The case involving the top functionary in the current government has grabbed attention, especially because the ruling BJP has called its government’s action to nullify Roshni Act “a surgical strike against the corrupt of J&K”. The Gulmarg land scandal is one of the high-profile cases where top officials were booked for allegedly violating the Roshni Act to transfer state land to private persons.
In June this year, Special Judge (Anti-Corruption) Naseer Ahmad Dar had directed the ACB to further investigate the case. Last month, the agency filed a report, indicting Khan once again in the case.
In 2009, the State Vigilance Organisation – now ACB – had registered a case against 20 people, including Khan, the then Baramulla Deputy Commissioner, and six other top bureaucrats, for allegedly misusing their official positions to transfer state land in Gulmarg, earmarked for development of tourist infrastructure, to private parties.

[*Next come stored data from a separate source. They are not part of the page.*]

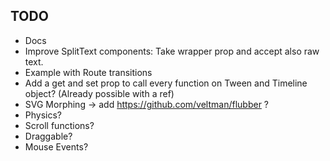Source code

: ## TODO

* Docs
* Improve SplitText components: Take wrapper prop and accept also raw text.
* Example with Route transitions
* Add a get and set prop to call every function on Tween and Timeline object? (Already possible with a ref)
* SVG Morphing -> add https://github.com/veltman/flubber ?
* Physics?
* Scroll functions?
* Draggable?
* Mouse Events?
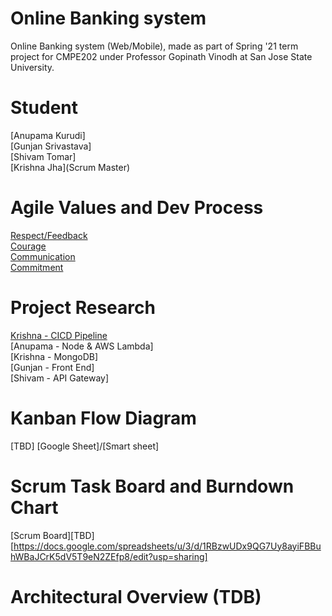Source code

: # Online Banking system
Online Banking system (Web/Mobile), made as part of Spring '21 term project for CMPE202 under Professor Gopinath Vinodh at San Jose State University.
  
# Student

[Anupama Kurudi] <br />
[Gunjan Srivastava] <br />
[Shivam Tomar] <br />
[Krishna Jha](Scrum Master)

# Agile Values and Dev Process 
[Respect/Feedback](https://github.com)  <br />
[Courage](https://github.com)  <br />
[Communication](https://github.com)  <br />
[Commitment](https://github.com)  <br />

# Project Research 
[Krishna - CICD Pipeline](https://github.com) <br />
[Anupama - Node & AWS Lambda] <br />
[Krishna - MongoDB] <br />
[Gunjan - Front End] <br />
[Shivam - API Gateway] <br />

# Kanban Flow Diagram
[TBD] [Google Sheet]/[Smart sheet]

# Scrum Task Board and Burndown Chart
[Scrum Board][TBD] [https://docs.google.com/spreadsheets/u/3/d/1RBzwUDx9QG7Uy8ayiFBBuhWBaJCrK5dV5T9eN2ZEfp8/edit?usp=sharing]

# Architectural Overview (TDB)

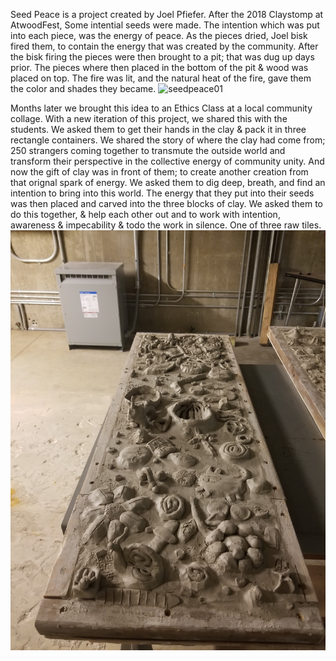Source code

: Seed Peace is a project created by Joel Pfiefer. After the 2018 Claystomp at AtwoodFest, Some intential seeds were made. The intention which was put into each piece, was the energy of peace. As the pieces dried, Joel bisk fired them, to contain the energy that was created by the community. After the bisk firing the pieces were then brought to a pit; that was dug up days prior. The pieces where then placed in the bottom of the pit & wood was placed on top. The fire was lit, and the natural heat of the fire, gave them the color and shades they became.
![seedpeace01](../../../var/media/seedpeace01.jpg?raw=true "seedpeace01")

Months later we brought this idea to an Ethics Class at a local community collage. With a new iteration of this project, we shared this with the students. We asked them to get their hands in the clay & pack it in three rectangle containers. We shared the story of where the clay had come from; 250 strangers coming together to transmute the outside world and transform their perspective in the collective energy of community unity. And now the gift of clay was in front of them; to create another creation from that orignal spark of energy. We asked them to dig deep, breath, and find an intention to bring into this world. The energy that they put into their seeds was then placed and carved into the three blocks of clay. We asked them to do this together, & help each other out and to work with intention, awareness & impecability & todo the work in silence. One of three raw tiles.
![seedpeace02](../../../var/media/seedpeace02.jpg?raw=true "seedpeace02")
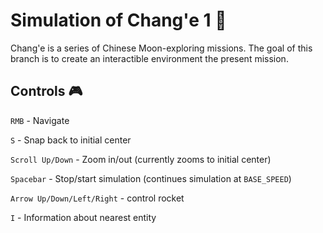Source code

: # Simulation of Chang'e 1 🚀
Chang'e is a series of Chinese Moon-exploring missions. The goal of this branch is to create an interactible environment the present mission.

## Controls 🎮
`RMB` - Navigate

`S` - Snap back to initial center

`Scroll Up/Down` - Zoom in/out (currently zooms to initial center)

`Spacebar` - Stop/start simulation (continues simulation at `BASE_SPEED`)

`Arrow Up/Down/Left/Right` - control rocket

`I` - Information about nearest entity
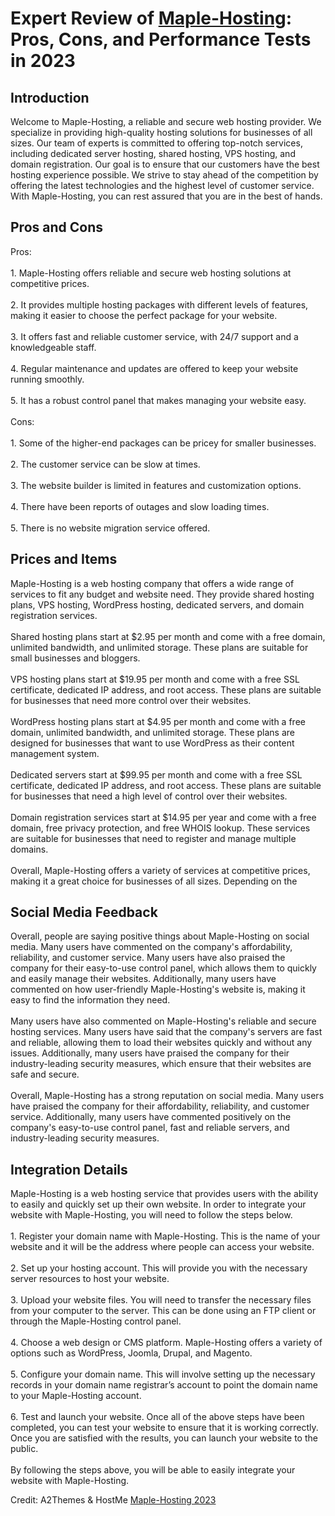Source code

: <h1>Expert Review of <a href="https://a2themes.com/maple-hosting-reviews">Maple-Hosting</a>: Pros, Cons, and Performance Tests in 2023</h1>
<h2>Introduction</h2>
Welcome to Maple-Hosting, a reliable and secure web hosting provider. We specialize in providing high-quality hosting solutions for businesses of all sizes. Our team of experts is committed to offering top-notch services, including dedicated server hosting, shared hosting, VPS hosting, and domain registration. Our goal is to ensure that our customers have the best hosting experience possible. We strive to stay ahead of the competition by offering the latest technologies and the highest level of customer service. With Maple-Hosting, you can rest assured that you are in the best of hands.
<h2>Pros and Cons</h2>
Pros:<br><br>1. Maple-Hosting offers reliable and secure web hosting solutions at competitive prices.<br><br>2. It provides multiple hosting packages with different levels of features, making it easier to choose the perfect package for your website.<br><br>3. It offers fast and reliable customer service, with 24/7 support and a knowledgeable staff.<br><br>4. Regular maintenance and updates are offered to keep your website running smoothly.<br><br>5. It has a robust control panel that makes managing your website easy.<br><br>Cons:<br><br>1. Some of the higher-end packages can be pricey for smaller businesses.<br><br>2. The customer service can be slow at times.<br><br>3. The website builder is limited in features and customization options.<br><br>4. There have been reports of outages and slow loading times.<br><br>5. There is no website migration service offered.
<h2>Prices and Items</h2>
Maple-Hosting is a web hosting company that offers a wide range of services to fit any budget and website need. They provide shared hosting plans, VPS hosting, WordPress hosting, dedicated servers, and domain registration services. <br><br>Shared hosting plans start at $2.95 per month and come with a free domain, unlimited bandwidth, and unlimited storage. These plans are suitable for small businesses and bloggers.<br><br>VPS hosting plans start at $19.95 per month and come with a free SSL certificate, dedicated IP address, and root access. These plans are suitable for businesses that need more control over their websites.<br><br>WordPress hosting plans start at $4.95 per month and come with a free domain, unlimited bandwidth, and unlimited storage. These plans are designed for businesses that want to use WordPress as their content management system.<br><br>Dedicated servers start at $99.95 per month and come with a free SSL certificate, dedicated IP address, and root access. These plans are suitable for businesses that need a high level of control over their websites.<br><br>Domain registration services start at $14.95 per year and come with a free domain, free privacy protection, and free WHOIS lookup. These services are suitable for businesses that need to register and manage multiple domains.<br><br>Overall, Maple-Hosting offers a variety of services at competitive prices, making it a great choice for businesses of all sizes. Depending on the
<h2>Social Media Feedback</h2>
Overall, people are saying positive things about Maple-Hosting on social media. Many users have commented on the company's affordability, reliability, and customer service. Many users have also praised the company for their easy-to-use control panel, which allows them to quickly and easily manage their websites. Additionally, many users have commented on how user-friendly Maple-Hosting's website is, making it easy to find the information they need.<br><br>Many users have also commented on Maple-Hosting's reliable and secure hosting services. Many users have said that the company's servers are fast and reliable, allowing them to load their websites quickly and without any issues. Additionally, many users have praised the company for their industry-leading security measures, which ensure that their websites are safe and secure.<br><br>Overall, Maple-Hosting has a strong reputation on social media. Many users have praised the company for their affordability, reliability, and customer service. Additionally, many users have commented positively on the company's easy-to-use control panel, fast and reliable servers, and industry-leading security measures.
<h2>Integration Details</h2>
Maple-Hosting is a web hosting service that provides users with the ability to easily and quickly set up their own website. In order to integrate your website with Maple-Hosting, you will need to follow the steps below.<br><br>1. Register your domain name with Maple-Hosting. This is the name of your website and it will be the address where people can access your website.<br><br>2. Set up your hosting account. This will provide you with the necessary server resources to host your website.<br><br>3. Upload your website files. You will need to transfer the necessary files from your computer to the server. This can be done using an FTP client or through the Maple-Hosting control panel.<br><br>4. Choose a web design or CMS platform. Maple-Hosting offers a variety of options such as WordPress, Joomla, Drupal, and Magento.<br><br>5. Configure your domain name. This will involve setting up the necessary records in your domain name registrar’s account to point the domain name to your Maple-Hosting account.<br><br>6. Test and launch your website. Once all of the above steps have been completed, you can test your website to ensure that it is working correctly. Once you are satisfied with the results, you can launch your website to the public.<br><br>By following the steps above, you will be able to easily integrate your website with Maple-Hosting.
<p>Credit: A2Themes & HostMe <a href="https://a2themes.com/maple-hosting-reviews">Maple-Hosting 2023</a></p>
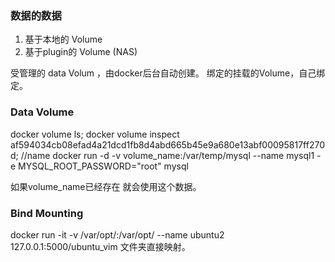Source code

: ###  数据的数据

1. 基于本地的 Volume
2. 基于plugin的 Volume (NAS)

受管理的 data Volum ，由docker后台自动创建。
绑定的挂载的Volume，自己绑定。


### Data Volume

docker volume ls; 
docker volume inspect af594034cb08efad4a21dcd1fb8d4abd665b45e9a680e13abf00095817ff270d; //name
docker run -d -v volume_name:/var/temp/mysql --name mysql1 -e MYSQL_ROOT_PASSWORD="root" mysql

如果volume_name已经存在 就会使用这个数据。

### Bind Mounting

docker run -it -v /var/opt/:/var/opt/ --name ubuntu2 127.0.0.1:5000/ubuntu_vim
文件夹直接映射。

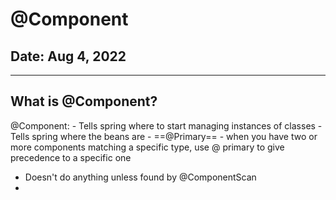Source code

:  # @Component

## Date: Aug 4, 2022

---

## What is @Component?
@Component:
	- Tells spring where to start managing instances of classes
	- Tells spring where the beans are
	- ==@Primary==
		- when you have two or more components matching a specific type, use @ primary to give precedence to a specific one

- Doesn't do anything unless found by @ComponentScan
- 
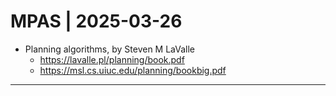# MPAS | 2025-03-26

- Planning algorithms, by Steven M LaValle
  - <https://lavalle.pl/planning/book.pdf>
  - <https://msl.cs.uiuc.edu/planning/bookbig.pdf>

---

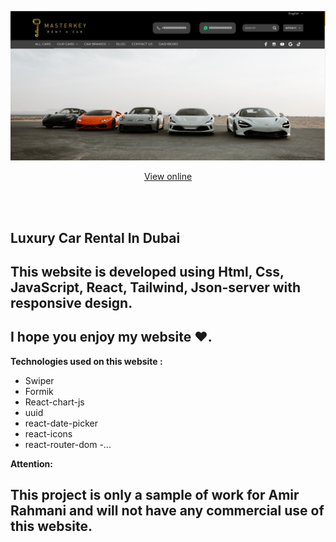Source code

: ![image](https://github.com/amir-rahmanii/mkRentaCar/blob/main/public/images/screen/Screenshot%202024-06-23%20025803.png)

<p align="center">
  <a href="https://mk-front.liara.run">View online</a>
</p>

<br/><br/>
<h2>Luxury Car Rental In Dubai</h2>
<h2>This website is developed using Html, Css, JavaScript, React, Tailwind, Json-server with responsive design.</h2>
<h2>I hope you enjoy my website ❤️. </h2>

**Technologies used on this website :**

- Swiper
- Formik
- React-chart-js
- uuid
- react-date-picker
- react-icons
- react-router-dom
-...

**Attention:**
<h2>This project is only a sample of work for Amir Rahmani and will not have any commercial use of this website.</h2>
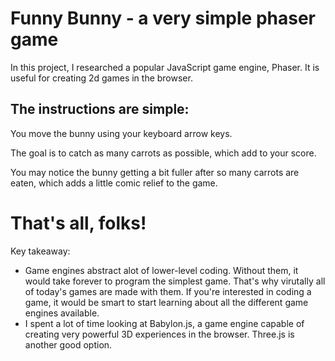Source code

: # Funny Bunny - a very simple phaser game

In this project, I researched a popular JavaScript game engine, Phaser. It is useful for creating 2d games in the browser. 

## The instructions are simple: 
You move the bunny using your keyboard arrow keys. 

The goal is to catch as many carrots as possible, which add to your score. 

You may notice the bunny getting a bit fuller after so many carrots are eaten, which adds a little comic relief to the game.

# That's all, folks! 

Key takeaway:

- Game engines abstract alot of lower-level coding. Without them, it would take forever to program the simplest game. That's why virutally all of today's games are made with them. If you're interested in coding a game, it would be smart to start learning about all the different game engines available. 
- I spent a lot of time looking at Babylon.js, a game engine capable of creating very powerful 3D experiences in the browser. Three.js is another good option. 




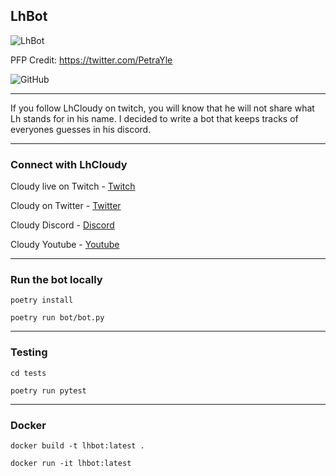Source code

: ## LhBot

![LhBot](https://i.gyazo.com/632f0e60dc0535128971887acad98993.png)

PFP Credit: https://twitter.com/PetraYle

![GitHub](https://img.shields.io/github/license/alexraskin/lhbot)

---

If you follow LhCloudy on twitch, you will know that he will not share what Lh stands for in his name. I decided to write a bot that keeps tracks of everyones guesses in his discord. 
___
### Connect with LhCloudy
Cloudy live on Twitch - [Twitch](https://www.twitch.tv/lhcloudy27)

Cloudy on Twitter - [Twitter](https://twitter.com/LhCloudy)

Cloudy Discord - [Discord](https://discord.com/invite/jd6CZSj8jb)

Cloudy Youtube - [Youtube](https://www.youtube.com/channel/UC2CV-HWvIrMO4mUnYtNS-7A)
___
### Run the bot locally
`poetry install`

`poetry run bot/bot.py`
___
### Testing
`cd tests`  
  
`poetry run pytest`
___
### Docker
`docker build -t lhbot:latest .`

`docker run -it lhbot:latest`  
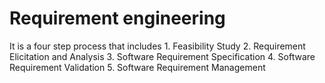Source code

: # Requirement engineering
  
  It is a four step process that includes 
    1. Feasibility Study
    2. Requirement Elicitation and Analysis
    3. Software Requirement Specification
    4. Software Requirement Validation
    5. Software Requirement Management

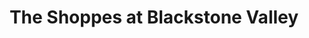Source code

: ---
title: "The Shoppes at Blackstone Valley"
url: /millbury/the-shoppes-at-blackstone-valley/
shop: Einkaufszentrum
---
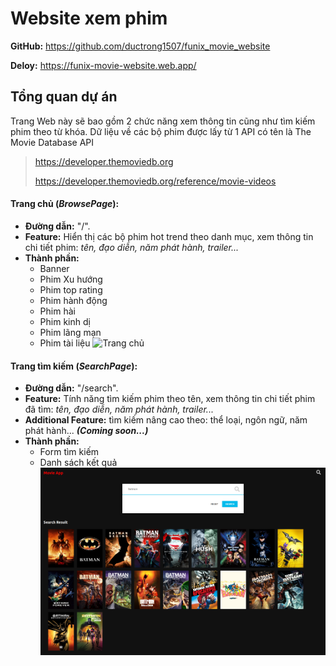 # Website xem phim

**GitHub:** https://github.com/ductrong1507/funix_movie_website

**Deloy:** https://funix-movie-website.web.app/

## Tổng quan dự án

Trang Web này sẽ bao gồm 2 chức năng xem thông tin cũng như tìm kiếm phim theo từ khóa. Dữ liệu về các bộ phim được lấy từ 1 API có tên là The Movie Database API

> https://developer.themoviedb.org
>
> https://developer.themoviedb.org/reference/movie-videos

#### Trang chủ (_BrowsePage_):

- **Đường dẫn:** "/".
- **Feature:** Hiển thị các bộ phim hot trend theo danh mục, xem thông tin chi tiết phim: _tên, đạo diễn, năm phát hành, trailer..._
- **Thành phần:**
  - Banner
  - Phim Xu hướng
  - Phim top rating
  - Phim hành động
  - Phim hài
  - Phim kinh dị
  - Phim lãng mạn
  - Phim tài liệu
    ![Trang chủ](./public/home_page_img.png)

#### Trang tìm kiếm (_SearchPage_):

- **Đường dẫn:** "/search".
- **Feature:** Tính năng tìm kiếm phim theo tên, xem thông tin chi tiết phim đã tìm: _tên, đạo diễn, năm phát hành, trailer..._
- **Additional Feature:** tìm kiếm nâng cao theo: thể loại, ngôn ngữ, năm phát hành... **_(Coming soon...)_**
- **Thành phần:**
  - Form tìm kiếm
  - Danh sách kết quả
    ![Trang chủ](./public/search_page_img.png)
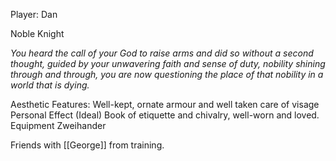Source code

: Player: Dan

Noble Knight

*You heard the call of your God to raise arms and did so without a second thought, guided by your unwavering faith and sense of duty, nobility shining through and through, you are now questioning the place of that nobility in a world that is dying.*

Aesthetic Features:
	Well-kept, ornate armour and well taken care of visage
Personal Effect (Ideal)
	Book of etiquette and chivalry, well-worn and loved.
Equipment
	Zweihander

Friends with [[George]] from training.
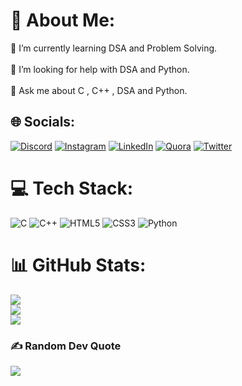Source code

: # 💫 About Me:
🌱 I’m currently learning DSA and Problem Solving.<br><br>🤝 I’m looking for help with DSA and Python.<br><br>💬 Ask me about C , C++ , DSA and Python.


## 🌐 Socials:
[![Discord](https://img.shields.io/badge/Discord-%237289DA.svg?logo=discord&logoColor=white)](htttps://discord.gg/#0127) [![Instagram](https://img.shields.io/badge/Instagram-%23E4405F.svg?logo=Instagram&logoColor=white)](https://instagram.com/_dhruv.17) [![LinkedIn](https://img.shields.io/badge/LinkedIn-%230077B5.svg?logo=linkedin&logoColor=white)](https://linkedin.com/in/dhruv1708) [![Quora](https://img.shields.io/badge/Quora-%23B92B27.svg?logo=Quora&logoColor=white)](https://quora.com/profile/DHRUV-YADAV-523) [![Twitter](https://img.shields.io/badge/Twitter-%231DA1F2.svg?logo=Twitter&logoColor=white)](https://twitter.com/DhruvYadav__) 

# 💻 Tech Stack:
![C](https://img.shields.io/badge/c-%2300599C.svg?style=for-the-badge&logo=c&logoColor=white) ![C++](https://img.shields.io/badge/c++-%2300599C.svg?style=for-the-badge&logo=c%2B%2B&logoColor=white) ![HTML5](https://img.shields.io/badge/html5-%23E34F26.svg?style=for-the-badge&logo=html5&logoColor=white) ![CSS3](https://img.shields.io/badge/css3-%231572B6.svg?style=for-the-badge&logo=css3&logoColor=white) ![Python](https://img.shields.io/badge/python-3670A0?style=for-the-badge&logo=python&logoColor=ffdd54)
# 📊 GitHub Stats:
![](https://github-readme-stats.vercel.app/api?username=error-404xdhruv&theme=dark&hide_border=false&include_all_commits=false&count_private=false)<br/>
![](https://github-readme-streak-stats.herokuapp.com/?user=error-404xdhruv&theme=dark&hide_border=false)<br/>
![](https://github-readme-stats.vercel.app/api/top-langs/?username=error-404xdhruv&theme=dark&hide_border=false&include_all_commits=false&count_private=false&layout=compact)

### ✍️ Random Dev Quote
![](https://quotes-github-readme.vercel.app/api?type=horizontal&theme=merko)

This, the agency had said, was in violation of the J&K State Lands (Vesting of Ownership to the Occupants) Act, 2001 or Roshni Act.
Khan was arrested on September 23, 2013 on charge of corruption and granted bail the same day. He went on to become Divisional Commissioner, Kashmir. He was given an extension by the current government after superannuation. Subsequently, he was named Advisor by the Centre in March this year.
The new indictment by the ACB left red faces in the administration, which has been claiming success in its fight against corruption, especially after the abrogation of J&K’s special status last year. However, the government has maintained a complete silence on the issue.
Though the Roshni Act was scrapped by the then Governor Satya Pal Malik soon after central rule was imposed in J&K in 2018, the J&K High Court in its judgment last month called the manner in which ownership of state land was transferred under this law “loot to own”. The court transferred the probe to CBI and specifically asked it to “fix the responsibility and culpability of the persons who were at the helm of affairs…”. The current government has announced that it would implement the court order and initiated steps to retrieve the land.